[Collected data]
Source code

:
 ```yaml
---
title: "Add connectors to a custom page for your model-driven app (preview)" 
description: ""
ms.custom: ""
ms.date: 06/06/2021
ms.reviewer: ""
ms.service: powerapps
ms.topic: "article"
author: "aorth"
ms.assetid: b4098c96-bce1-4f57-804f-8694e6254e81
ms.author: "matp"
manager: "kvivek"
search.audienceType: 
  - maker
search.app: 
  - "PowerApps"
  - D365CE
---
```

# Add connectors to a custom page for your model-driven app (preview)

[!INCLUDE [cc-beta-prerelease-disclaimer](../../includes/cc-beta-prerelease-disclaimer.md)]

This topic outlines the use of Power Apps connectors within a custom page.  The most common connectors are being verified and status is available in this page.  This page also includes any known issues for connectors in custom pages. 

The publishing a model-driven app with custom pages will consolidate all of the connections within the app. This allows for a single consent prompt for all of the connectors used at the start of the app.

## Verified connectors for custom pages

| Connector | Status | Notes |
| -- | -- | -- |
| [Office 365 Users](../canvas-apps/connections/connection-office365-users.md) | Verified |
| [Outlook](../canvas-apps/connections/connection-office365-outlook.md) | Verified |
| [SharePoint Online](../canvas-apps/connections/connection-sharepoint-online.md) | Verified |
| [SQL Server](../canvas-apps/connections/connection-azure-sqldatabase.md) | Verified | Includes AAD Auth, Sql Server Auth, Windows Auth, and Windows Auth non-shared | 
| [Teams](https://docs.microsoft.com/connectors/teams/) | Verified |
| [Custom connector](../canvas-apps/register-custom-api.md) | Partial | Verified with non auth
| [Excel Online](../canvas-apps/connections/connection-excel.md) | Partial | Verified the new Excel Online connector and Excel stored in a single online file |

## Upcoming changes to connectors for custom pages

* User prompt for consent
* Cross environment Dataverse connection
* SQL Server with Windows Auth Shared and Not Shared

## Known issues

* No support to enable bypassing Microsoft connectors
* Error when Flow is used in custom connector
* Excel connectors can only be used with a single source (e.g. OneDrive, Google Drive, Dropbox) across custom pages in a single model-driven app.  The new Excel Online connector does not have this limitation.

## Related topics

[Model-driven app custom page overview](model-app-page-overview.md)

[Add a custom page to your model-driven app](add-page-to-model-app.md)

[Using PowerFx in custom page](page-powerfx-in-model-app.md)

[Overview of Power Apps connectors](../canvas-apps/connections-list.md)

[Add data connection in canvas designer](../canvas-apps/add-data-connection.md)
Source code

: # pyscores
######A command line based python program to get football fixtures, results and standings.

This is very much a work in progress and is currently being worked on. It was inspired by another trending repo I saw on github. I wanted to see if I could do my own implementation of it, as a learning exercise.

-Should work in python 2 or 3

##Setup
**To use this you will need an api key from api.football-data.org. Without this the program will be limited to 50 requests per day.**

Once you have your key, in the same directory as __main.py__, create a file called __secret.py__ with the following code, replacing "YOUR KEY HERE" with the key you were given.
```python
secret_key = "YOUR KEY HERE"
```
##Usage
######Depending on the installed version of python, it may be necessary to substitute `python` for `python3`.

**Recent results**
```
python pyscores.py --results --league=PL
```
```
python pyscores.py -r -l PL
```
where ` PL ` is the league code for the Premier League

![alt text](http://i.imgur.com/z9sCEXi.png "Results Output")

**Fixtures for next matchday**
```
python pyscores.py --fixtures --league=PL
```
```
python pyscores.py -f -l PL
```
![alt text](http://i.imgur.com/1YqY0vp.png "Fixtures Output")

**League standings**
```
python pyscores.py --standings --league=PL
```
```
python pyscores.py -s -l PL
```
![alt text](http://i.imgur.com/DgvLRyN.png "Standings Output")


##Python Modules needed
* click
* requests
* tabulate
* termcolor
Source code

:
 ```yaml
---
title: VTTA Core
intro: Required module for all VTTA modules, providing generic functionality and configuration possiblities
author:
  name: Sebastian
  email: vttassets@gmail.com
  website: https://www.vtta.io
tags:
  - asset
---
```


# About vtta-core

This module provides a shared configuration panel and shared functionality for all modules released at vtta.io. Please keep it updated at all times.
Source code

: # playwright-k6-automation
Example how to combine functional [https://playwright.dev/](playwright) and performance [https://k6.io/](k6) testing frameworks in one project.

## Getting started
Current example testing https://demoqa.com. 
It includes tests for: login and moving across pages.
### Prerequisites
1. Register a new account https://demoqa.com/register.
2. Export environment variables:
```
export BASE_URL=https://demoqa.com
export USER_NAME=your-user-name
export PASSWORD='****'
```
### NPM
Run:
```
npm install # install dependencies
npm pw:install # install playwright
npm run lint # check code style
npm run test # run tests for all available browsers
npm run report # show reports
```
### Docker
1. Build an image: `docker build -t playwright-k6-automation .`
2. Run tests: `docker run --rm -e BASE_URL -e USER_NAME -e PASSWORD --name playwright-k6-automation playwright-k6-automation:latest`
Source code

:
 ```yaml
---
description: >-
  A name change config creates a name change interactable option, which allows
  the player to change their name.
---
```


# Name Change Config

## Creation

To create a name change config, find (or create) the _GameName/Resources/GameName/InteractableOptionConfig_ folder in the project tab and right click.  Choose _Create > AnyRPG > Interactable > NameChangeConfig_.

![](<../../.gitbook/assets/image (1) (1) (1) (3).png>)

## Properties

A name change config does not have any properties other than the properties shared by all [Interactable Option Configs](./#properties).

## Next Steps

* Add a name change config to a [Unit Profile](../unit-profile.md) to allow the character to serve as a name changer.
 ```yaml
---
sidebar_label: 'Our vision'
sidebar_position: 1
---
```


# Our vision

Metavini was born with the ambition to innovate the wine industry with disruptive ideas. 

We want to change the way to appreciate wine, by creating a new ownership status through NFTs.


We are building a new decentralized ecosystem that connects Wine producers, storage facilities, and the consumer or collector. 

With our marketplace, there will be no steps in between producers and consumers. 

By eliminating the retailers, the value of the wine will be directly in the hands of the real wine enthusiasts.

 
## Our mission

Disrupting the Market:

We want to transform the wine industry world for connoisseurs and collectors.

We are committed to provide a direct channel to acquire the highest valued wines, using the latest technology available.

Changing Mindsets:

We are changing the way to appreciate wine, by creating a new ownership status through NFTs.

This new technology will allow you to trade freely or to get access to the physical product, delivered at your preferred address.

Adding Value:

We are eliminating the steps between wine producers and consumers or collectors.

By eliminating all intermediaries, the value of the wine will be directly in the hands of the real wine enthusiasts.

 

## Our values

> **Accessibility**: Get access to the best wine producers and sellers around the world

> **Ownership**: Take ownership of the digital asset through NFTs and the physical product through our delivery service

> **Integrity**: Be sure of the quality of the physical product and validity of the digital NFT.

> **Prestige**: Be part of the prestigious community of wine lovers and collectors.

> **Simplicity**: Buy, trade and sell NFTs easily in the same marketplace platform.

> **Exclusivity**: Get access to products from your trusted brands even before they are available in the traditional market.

# [Problem requirements]
Lines with "prompt" in them are what the answer must contain; copy each from the records above.

# [Your response]
The publishing a model-driven app with custom pages will consolidate all of the connections within the app. This allows for a single consent prompt for all of the connectors used at the start of the app.
* User prompt for consent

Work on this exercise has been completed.